7. Summary Table: Key Model Soup Variants and Properties
Variant | Selection/Weighting | Benefits | Limitations |
---|---|---|---|
Uniform Soup | Simple average over all models | Fast, no validation needed | Sensitive to poor models |
Greedy Soup | Add if validation score holds/improves | Stable, robust improvements | Linear in ingredient count |
Pruned Soup | Remove if validation improves | Fewer models, best accuracy | Multiple passes, more compute |
PAPA | Population averaging during training | Ensemble-like performance | Training complexity |
Sparse Soup | Average pruned models (shared mask) | Efficient OOD, preserves sparsity | Requires matched sparsity |
References
- Wortsman, F., et al. "Model soups: averaging weights of multiple fine-tuned models improves accuracy without increasing inference time" (Model soups: averaging weights of multiple fine-tuned models improves accuracy without increasing inference time, 2022).

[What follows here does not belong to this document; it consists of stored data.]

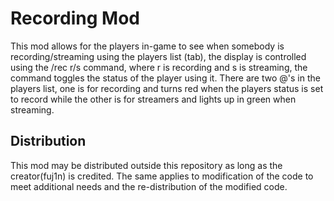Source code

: Recording Mod
=============

This mod allows for the players in-game to see when somebody is recording/streaming using the players list (tab), the display is controlled using the /rec r/s command, where r is recording and s is streaming, the command toggles the status of the player using it.
There are two @'s in the players list, one is for recording and turns red when the players status is set to record while the other is for streamers and lights up in green when streaming.

Distribution
------------

This mod may be distributed outside this repository as long as the creator(fuj1n) is credited. The same applies to modification of the code to meet additional needs and the re-distribution of the modified code.
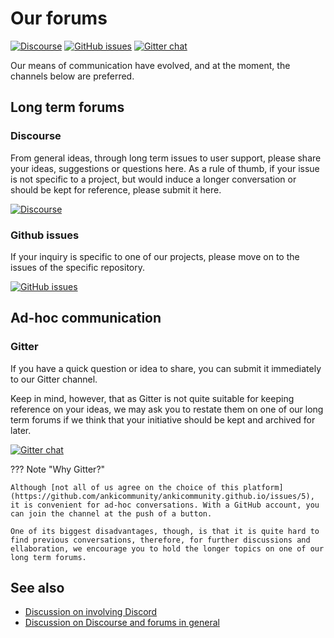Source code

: # Our forums

[![Discourse](https://img.shields.io/discourse/users?server=https%3A%2F%2Fankicommunity.discourse.group%2F)](https://ankicommunity.discourse.group/) [![GitHub issues](https://img.shields.io/github/stars/ankicommunity?style=social)](https://github.com/ankicommunity) [![Gitter chat](https://badges.gitter.im/gitterHQ/gitter.png)](https://gitter.im/ankicommunity/community)

Our means of communication have evolved, and at the moment, the channels below are preferred.

## Long term forums

### Discourse

From general ideas, through long term issues to user support, please share your ideas, suggestions or questions here. As a rule of thumb, if your issue is not specific to a project, but would induce a longer conversation or should be kept for reference, please submit it here.

[![Discourse](https://img.shields.io/discourse/users?server=https%3A%2F%2Fankicommunity.discourse.group%2F)](https://ankicommunity.discourse.group/)

### Github issues

If your inquiry is specific to one of our projects, please move on to the issues of the specific repository.

[![GitHub issues](https://img.shields.io/github/stars/ankicommunity?style=social)](https://github.com/ankicommunity)

## Ad-hoc communication

### Gitter 

If you have a quick question or idea to share, you can submit it immediately to our Gitter channel.

Keep in mind, however, that as Gitter is not quite suitable for keeping reference on your ideas, we may ask you to restate them on one of our long term forums if we think that your initiative should be kept and archived for later.

[![Gitter chat](https://badges.gitter.im/gitterHQ/gitter.png)](https://gitter.im/ankicommunity/community)

??? Note "Why Gitter?"

    Although [not all of us agree on the choice of this platform](https://github.com/ankicommunity/ankicommunity.github.io/issues/5), it is convenient for ad-hoc conversations. With a GitHub account, you can join the channel at the push of a button.

    One of its biggest disadvantages, though, is that it is quite hard to find previous conversations, therefore, for further discussions and ellaboration, we encourage you to hold the longer topics on one of our long term forums.



## See also

* [Discussion on involving Discord](https://github.com/ankicommunity/ankicommunity.github.io/issues/5)
* [Discussion on Discourse and forums in general](https://github.com/ankicommunity/ankicommunity.github.io/issues/6)



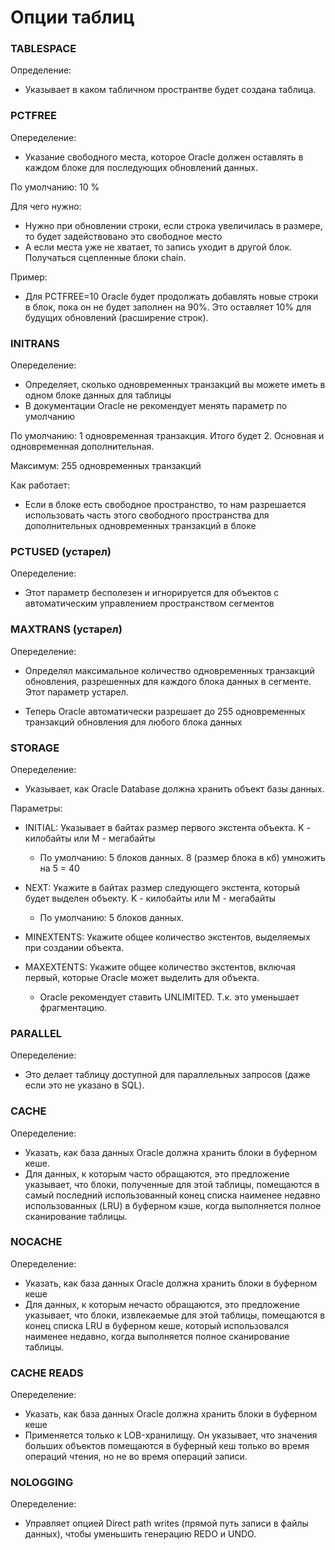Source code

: # Опции таблиц

### TABLESPACE
Определение: 
 - Указывает в каком табличном пространтве будет создана таблица.


### PCTFREE 
Опеределение: 
  - Указание свободного места, которое Oracle должен оставлять в каждом блоке для последующих обновлений данных.

По умолчанию: 10 %

Для чего нужно: 
  - Нужно при обновлении строки, если строка увеличилась в размере, то будет задействовано это свободное место
  - А если места уже не хватает, то запись уходит в другой блок. Получаться сцепленные блоки chain.

Пример: 
  - Для PCTFREE=10 Oracle будет продолжать добавлять новые строки в блок, пока он не будет заполнен на 90%. Это оставляет 10% для будущих обновлений (расширение строк).


### INITRANS 
Опеределение:
  - Определяет, сколько одновременных транзакций вы можете иметь в одном блоке данных для таблицы
  - В документации Oracle не рекомендует менять параметр по умолчанию

По умолчанию: 1 одновременная транзакция. Итого будет 2. Основная и одновременная дополнительная.

Максимум: 255 одновременных транзакций

Как работает: 
  - Если в блоке есть свободное пространство, то нам разрешается использовать часть этого свободного пространства для дополнительных одновременных транзакций в блоке


### PCTUSED (устарел)
Опеределение: 
  - Этот параметр бесполезен и игнорируется для объектов с автоматическим управлением пространством сегментов


### MAXTRANS (устарел)
Опеределение: 
  - Определял максимальное количество одновременных транзакций обновления, разрешенных для каждого блока данных в сегменте. Этот параметр устарел.
  
  - Теперь Oracle автоматически разрешает до 255 одновременных транзакций обновления для любого блока данных

### STORAGE 
Опеределение:
  - Указывает, как Oracle Database должна хранить объект базы данных.
  
Параметры:
  - INITIAL: Указывает в байтах размер первого экстента объекта. K - килобайты или M - мегабайты 
    - По умолчанию: 5 блоков данных. 8 (размер блока в кб) умножить на 5 = 40 
  
  - NEXT: Укажите в байтах размер следующего экстента, который будет выделен объекту. K - килобайты или M - мегабайты 
    - По умолчанию: 5 блоков данных.
  
  - MINEXTENTS: Укажите общее количество экстентов, выделяемых при создании объекта.
  
  - MAXEXTENTS: Укажите общее количество экстентов, включая первый, которые Oracle может выделить для объекта.
    - Oracle рекомендует ставить UNLIMITED. Т.к. это уменьшает фрагментацию.

### PARALLEL 
Опеределение:
  - Это делает таблицу доступной для параллельных запросов (даже если это не указано в SQL).

### CACHE
Опеределение: 
  - Указать, как база данных Oracle должна хранить блоки в буферном кеше. 
  - Для данных, к которым часто обращаются, это предложение указывает, что блоки, полученные для этой таблицы, помещаются в самый последний использованный конец списка наименее недавно использованных (LRU) в буферном кэше, когда выполняется полное сканирование таблицы. 

### NOCACHE
Опеределение: 
  - Указать, как база данных Oracle должна хранить блоки в буферном кеше
  - Для данных, к которым нечасто обращаются, это предложение указывает, что блоки, извлекаемые для этой таблицы, помещаются в конец списка LRU в буферном кеше, который использовался наименее недавно, когда выполняется полное сканирование таблицы.

### CACHE READS
Опеределение: 
  - Указать, как база данных Oracle должна хранить блоки в буферном кеше
  - Применяется только к LOB-хранилищу. Он указывает, что значения больших объектов помещаются в буферный кеш только во время операций чтения, но не во время операций записи.

### NOLOGGING 
Опеределение:
  - Управляет опцией Direct path writes (прямой путь записи в файлы данных), чтобы уменьшить генерацию REDO и UNDO.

- Sobral, M., et al. "Model soups to increase inference without increasing compute time" (Model soups to increase inference without increasing compute time, 2023).
- Jordan, J., et al. "PopulAtion Parameter Averaging (PAPA)" (PopulAtion Parameter Averaging (PAPA), 2023).
- Subramanian, S., et al. "Sparse Model Soups: A Recipe for Improved Pruning via Model Averaging" (Sparse Model Soups: A Recipe for Improved Pruning via Model Averaging, 2023).
- Schreiber, J., et al. "Soup to go: mitigating forgetting during continual learning with model averaging" (Soup to go: mitigating forgetting during continual learning with model averaging, 9 Jan 2025).
- And other cited works as listed in the provided research descriptions.
Model-soup parameter averaging constitutes a robust and computationally efficient strategy for enhancing both accuracy and out-of-distribution robustness in deep learning. Its applicability across domains (vision, language, tabular data), compatibility with large model setups, and flexible integration with ongoing research in ensembling, pruning, and training dynamics underpin its continued impact in machine learning practice.